Daire Rendon (born May 26, 1952) is an American politician who served in the Michigan House of Representatives from the 103rd district from 2017 to 2023, succeeding her husband, Bruce, who was term-limited in 2016.

== Career ==

On November 18, 2020, Rendon introduced House Resolution No. 324 to impeach Governor Whitmer.
The state senate majority leader and state house speaker (both Republicans) opposed calls for impeachment, calling it "shameful".
The resolution was "dead on arrival", as the legislature had been adjourned and not expected to take action in a lame-duck session.
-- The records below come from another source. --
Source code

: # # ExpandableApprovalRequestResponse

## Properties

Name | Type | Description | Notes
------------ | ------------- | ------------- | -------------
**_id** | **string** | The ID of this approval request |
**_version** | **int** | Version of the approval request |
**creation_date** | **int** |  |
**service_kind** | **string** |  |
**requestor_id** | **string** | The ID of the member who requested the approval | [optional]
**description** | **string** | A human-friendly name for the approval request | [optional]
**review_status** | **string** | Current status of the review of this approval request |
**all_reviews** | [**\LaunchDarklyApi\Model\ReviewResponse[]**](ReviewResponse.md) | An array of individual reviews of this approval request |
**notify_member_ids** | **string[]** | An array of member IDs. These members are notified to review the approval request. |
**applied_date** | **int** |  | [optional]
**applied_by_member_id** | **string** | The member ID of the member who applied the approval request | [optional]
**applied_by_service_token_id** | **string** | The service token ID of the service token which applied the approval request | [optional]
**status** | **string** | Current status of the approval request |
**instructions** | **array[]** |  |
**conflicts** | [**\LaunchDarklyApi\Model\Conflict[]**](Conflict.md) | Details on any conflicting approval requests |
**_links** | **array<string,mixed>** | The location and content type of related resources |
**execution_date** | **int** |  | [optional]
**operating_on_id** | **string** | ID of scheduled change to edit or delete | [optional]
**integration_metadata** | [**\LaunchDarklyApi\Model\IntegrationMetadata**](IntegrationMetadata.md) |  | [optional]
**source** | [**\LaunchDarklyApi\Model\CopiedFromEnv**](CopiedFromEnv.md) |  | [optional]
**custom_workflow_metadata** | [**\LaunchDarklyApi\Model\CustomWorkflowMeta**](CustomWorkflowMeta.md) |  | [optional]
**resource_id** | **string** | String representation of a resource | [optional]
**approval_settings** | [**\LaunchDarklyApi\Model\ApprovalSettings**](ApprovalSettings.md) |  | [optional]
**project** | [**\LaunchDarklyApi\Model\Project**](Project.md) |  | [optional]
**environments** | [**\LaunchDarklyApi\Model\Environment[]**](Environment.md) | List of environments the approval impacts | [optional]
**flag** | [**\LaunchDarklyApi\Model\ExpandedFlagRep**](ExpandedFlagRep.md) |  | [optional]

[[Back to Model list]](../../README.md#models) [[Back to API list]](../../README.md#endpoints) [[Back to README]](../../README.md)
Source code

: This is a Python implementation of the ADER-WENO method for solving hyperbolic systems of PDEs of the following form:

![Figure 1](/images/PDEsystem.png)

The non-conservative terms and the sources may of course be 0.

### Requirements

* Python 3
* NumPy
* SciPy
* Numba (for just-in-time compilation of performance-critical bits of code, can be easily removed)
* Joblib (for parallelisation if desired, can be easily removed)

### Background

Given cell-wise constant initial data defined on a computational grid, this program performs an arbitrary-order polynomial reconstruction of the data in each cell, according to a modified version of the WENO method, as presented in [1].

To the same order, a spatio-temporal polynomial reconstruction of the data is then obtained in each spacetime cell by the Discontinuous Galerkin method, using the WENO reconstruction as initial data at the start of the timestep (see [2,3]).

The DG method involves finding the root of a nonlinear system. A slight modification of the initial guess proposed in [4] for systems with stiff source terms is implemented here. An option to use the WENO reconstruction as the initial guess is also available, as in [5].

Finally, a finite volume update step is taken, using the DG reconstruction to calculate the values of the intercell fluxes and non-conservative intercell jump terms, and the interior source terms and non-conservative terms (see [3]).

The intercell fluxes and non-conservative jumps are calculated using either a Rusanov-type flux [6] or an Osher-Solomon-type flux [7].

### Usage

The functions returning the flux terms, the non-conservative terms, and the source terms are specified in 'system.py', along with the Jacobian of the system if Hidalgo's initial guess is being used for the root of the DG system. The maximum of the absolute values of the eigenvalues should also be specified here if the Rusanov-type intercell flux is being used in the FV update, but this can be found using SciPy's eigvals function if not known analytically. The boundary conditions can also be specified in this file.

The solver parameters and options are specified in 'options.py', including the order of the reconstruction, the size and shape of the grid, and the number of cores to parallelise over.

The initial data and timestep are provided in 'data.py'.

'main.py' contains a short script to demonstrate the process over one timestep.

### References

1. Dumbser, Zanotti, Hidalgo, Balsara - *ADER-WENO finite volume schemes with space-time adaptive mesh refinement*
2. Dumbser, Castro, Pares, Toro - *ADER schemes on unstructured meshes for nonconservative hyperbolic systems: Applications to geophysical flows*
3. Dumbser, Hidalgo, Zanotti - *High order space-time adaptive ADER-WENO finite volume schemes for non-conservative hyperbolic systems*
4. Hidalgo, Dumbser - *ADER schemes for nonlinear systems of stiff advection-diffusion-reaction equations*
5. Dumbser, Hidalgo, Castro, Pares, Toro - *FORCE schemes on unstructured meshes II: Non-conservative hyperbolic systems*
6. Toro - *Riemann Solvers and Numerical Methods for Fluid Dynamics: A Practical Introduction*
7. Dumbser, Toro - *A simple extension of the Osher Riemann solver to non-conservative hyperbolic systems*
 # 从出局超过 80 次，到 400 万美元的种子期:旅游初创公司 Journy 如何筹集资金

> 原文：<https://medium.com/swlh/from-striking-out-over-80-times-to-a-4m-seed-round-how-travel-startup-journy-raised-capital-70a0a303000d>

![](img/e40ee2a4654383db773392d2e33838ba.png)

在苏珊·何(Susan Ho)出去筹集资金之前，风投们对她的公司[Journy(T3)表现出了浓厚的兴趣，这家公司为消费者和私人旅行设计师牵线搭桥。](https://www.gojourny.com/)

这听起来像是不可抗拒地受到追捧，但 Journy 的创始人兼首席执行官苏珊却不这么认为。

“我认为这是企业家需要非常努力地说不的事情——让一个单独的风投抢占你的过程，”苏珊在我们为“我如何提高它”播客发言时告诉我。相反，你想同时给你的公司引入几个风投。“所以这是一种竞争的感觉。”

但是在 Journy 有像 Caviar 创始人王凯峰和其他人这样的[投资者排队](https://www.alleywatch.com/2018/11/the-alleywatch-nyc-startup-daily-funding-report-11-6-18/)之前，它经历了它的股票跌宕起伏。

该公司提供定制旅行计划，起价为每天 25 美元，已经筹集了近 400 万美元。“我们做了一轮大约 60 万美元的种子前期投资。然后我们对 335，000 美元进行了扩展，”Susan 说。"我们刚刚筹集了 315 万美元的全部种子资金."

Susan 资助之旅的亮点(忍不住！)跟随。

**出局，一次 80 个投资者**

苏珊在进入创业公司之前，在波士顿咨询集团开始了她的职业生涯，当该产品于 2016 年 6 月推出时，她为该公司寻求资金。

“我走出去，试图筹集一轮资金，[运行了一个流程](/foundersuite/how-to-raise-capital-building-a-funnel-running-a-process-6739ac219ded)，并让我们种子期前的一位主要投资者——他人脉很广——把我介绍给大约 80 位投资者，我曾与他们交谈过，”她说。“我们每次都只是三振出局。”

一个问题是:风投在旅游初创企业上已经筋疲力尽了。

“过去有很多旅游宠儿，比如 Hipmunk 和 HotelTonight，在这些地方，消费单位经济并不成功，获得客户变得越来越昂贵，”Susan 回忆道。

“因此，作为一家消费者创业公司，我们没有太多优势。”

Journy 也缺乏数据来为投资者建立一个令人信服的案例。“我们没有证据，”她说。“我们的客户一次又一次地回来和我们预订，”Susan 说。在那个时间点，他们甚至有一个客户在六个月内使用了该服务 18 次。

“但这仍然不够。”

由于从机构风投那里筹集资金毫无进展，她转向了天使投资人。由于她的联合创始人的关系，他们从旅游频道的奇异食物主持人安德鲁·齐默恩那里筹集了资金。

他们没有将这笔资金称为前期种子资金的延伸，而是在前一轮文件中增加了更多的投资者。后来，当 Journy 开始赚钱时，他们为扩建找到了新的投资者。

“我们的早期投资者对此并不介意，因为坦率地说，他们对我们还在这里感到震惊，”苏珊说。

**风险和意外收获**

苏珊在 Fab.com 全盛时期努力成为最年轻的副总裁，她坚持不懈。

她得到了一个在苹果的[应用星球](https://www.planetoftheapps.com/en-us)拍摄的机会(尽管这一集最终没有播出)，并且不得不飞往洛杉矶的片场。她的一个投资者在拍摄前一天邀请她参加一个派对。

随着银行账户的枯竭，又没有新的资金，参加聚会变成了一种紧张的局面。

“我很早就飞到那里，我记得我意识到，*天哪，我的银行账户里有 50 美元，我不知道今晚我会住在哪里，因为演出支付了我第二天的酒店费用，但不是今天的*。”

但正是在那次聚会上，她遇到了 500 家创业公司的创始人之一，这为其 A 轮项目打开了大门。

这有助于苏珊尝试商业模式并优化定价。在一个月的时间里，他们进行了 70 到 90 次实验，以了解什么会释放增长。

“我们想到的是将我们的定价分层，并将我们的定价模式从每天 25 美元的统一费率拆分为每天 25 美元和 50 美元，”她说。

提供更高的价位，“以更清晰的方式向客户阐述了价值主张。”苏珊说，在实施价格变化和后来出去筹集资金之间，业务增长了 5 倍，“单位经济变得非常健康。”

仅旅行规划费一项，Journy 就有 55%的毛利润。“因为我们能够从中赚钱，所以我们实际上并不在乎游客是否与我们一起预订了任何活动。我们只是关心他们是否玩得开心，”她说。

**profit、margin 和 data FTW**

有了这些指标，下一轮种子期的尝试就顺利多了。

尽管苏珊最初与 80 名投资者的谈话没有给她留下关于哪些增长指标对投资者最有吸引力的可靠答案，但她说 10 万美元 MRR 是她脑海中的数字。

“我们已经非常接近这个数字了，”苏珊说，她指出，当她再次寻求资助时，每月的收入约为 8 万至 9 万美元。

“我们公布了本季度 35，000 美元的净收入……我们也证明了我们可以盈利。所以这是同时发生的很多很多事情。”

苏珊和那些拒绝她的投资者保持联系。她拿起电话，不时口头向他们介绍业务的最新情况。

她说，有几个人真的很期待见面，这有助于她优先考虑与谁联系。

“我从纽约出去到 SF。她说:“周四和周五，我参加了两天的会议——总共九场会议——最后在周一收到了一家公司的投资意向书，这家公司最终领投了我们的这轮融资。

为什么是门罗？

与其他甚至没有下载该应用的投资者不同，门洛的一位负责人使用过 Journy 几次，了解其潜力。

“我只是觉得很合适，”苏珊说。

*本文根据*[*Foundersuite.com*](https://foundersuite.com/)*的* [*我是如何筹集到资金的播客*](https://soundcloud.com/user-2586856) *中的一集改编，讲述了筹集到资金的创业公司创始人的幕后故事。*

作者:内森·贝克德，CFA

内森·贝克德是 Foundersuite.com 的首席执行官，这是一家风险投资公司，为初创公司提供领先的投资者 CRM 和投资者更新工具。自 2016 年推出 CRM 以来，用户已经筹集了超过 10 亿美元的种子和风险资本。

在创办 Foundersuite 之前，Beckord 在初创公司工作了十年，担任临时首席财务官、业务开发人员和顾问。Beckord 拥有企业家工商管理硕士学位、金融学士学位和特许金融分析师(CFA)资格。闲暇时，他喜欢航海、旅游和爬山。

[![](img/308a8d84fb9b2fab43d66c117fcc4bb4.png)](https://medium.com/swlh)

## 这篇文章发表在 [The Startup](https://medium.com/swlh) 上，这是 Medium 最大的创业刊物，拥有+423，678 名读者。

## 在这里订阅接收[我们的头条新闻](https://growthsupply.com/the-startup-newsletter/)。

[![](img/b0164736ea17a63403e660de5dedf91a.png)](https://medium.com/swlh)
In December 2020, Rendon and Matt Maddock joined a federal lawsuit filed by Trump supporters to overturn the election results. The suit asked for state lawmakers to certify the election results, therefore allowing the Republican-led Michigan Legislature to overturn Biden's victory in the state. The judge dismissed the suit, stating that their arguments were "flat-out wrong" and "a fundamental and obvious misreading of the Constitution."

In August 2022, it was reported that Michigan Attorney General candidate Matthew DePerno, Rendon, and Barry County Sheriff Dar Leaf were among nine Michigan Republicans who could potentially face criminal charges over allegedly illegally accessing voting equipment in a quest to prove false claims of voter fraud in the 2020 election. In a letter to Michigan Secretary of State Jocelyn Benson, Chief Deputy Attorney General Christina M. Grossi requested a special prosecutor to consider bringing charges against the nine individuals. Rendon and DePerno were indicted by a grand jury on August 1, 2023. A third defendant, pro-Trump attorney Stefanie Lambert, was also indicted in the case on August 4.